[Collected data]

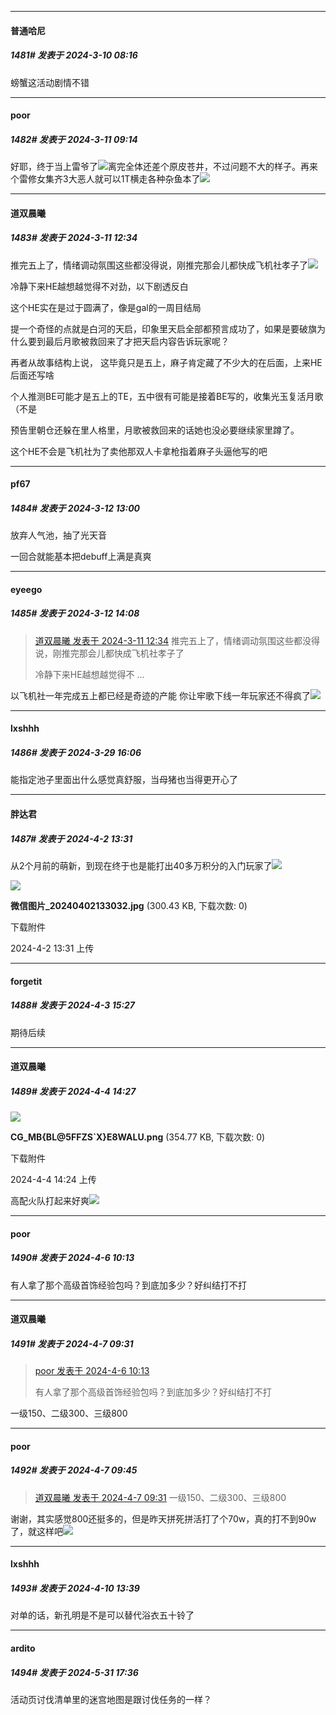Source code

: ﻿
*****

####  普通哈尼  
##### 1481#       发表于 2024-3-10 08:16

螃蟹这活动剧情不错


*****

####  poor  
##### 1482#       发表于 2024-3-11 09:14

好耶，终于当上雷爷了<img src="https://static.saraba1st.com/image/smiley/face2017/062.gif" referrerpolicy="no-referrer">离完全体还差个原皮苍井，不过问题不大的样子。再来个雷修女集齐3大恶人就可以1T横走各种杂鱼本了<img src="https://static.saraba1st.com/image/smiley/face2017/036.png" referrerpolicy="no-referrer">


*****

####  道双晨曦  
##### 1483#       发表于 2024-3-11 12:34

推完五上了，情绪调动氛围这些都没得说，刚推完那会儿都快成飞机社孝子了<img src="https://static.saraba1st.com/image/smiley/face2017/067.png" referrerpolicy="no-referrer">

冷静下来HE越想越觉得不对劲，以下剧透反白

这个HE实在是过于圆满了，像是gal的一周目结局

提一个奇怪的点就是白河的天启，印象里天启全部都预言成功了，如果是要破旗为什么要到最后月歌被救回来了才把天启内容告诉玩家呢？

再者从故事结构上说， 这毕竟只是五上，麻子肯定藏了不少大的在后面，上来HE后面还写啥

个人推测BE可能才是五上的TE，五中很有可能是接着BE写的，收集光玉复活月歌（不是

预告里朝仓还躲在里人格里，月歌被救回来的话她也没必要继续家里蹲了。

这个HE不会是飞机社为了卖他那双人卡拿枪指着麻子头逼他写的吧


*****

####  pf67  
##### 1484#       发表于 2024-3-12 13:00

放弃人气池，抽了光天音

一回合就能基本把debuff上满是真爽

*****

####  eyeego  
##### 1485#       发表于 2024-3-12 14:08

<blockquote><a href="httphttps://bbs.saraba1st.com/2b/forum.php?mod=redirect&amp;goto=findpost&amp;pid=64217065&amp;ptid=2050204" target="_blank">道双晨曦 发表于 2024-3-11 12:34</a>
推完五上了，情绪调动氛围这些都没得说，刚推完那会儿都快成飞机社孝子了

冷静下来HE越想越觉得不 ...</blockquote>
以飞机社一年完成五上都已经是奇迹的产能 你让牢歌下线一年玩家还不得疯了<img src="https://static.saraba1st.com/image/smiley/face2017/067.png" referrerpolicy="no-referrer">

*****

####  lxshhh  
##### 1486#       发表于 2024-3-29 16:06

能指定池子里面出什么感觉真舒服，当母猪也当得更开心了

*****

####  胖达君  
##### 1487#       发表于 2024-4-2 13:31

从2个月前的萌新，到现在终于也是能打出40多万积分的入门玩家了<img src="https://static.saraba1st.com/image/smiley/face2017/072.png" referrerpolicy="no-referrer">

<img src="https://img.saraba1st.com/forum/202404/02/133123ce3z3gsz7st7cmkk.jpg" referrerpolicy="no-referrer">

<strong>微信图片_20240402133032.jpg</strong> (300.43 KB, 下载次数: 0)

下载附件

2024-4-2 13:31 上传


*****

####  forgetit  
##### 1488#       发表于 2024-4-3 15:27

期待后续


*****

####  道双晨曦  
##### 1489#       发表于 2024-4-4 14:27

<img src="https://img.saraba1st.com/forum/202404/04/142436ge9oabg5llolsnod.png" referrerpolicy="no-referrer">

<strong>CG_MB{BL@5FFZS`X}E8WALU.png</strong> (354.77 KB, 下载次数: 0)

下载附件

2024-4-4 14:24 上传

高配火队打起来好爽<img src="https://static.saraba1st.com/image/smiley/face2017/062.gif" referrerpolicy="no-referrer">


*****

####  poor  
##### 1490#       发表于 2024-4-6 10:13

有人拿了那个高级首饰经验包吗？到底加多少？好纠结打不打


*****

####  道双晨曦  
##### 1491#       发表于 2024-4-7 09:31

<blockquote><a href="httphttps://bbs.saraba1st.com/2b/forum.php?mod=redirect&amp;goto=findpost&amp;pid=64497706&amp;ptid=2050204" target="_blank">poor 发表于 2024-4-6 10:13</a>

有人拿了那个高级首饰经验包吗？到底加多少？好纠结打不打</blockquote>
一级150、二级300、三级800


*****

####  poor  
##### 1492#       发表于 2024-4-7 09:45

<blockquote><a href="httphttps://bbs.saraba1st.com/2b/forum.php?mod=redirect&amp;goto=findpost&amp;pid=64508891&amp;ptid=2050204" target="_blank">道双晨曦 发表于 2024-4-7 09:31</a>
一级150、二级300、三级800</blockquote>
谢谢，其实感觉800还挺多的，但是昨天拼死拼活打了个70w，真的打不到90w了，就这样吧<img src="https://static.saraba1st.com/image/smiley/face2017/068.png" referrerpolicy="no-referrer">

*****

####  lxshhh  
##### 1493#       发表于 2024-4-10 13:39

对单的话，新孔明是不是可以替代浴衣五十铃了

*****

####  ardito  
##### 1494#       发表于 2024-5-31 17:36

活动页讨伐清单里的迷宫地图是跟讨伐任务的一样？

TASK: State how many lines in the records above contain the word "referrerpolicy", and give only that number.

WRITTEN REPLY: 8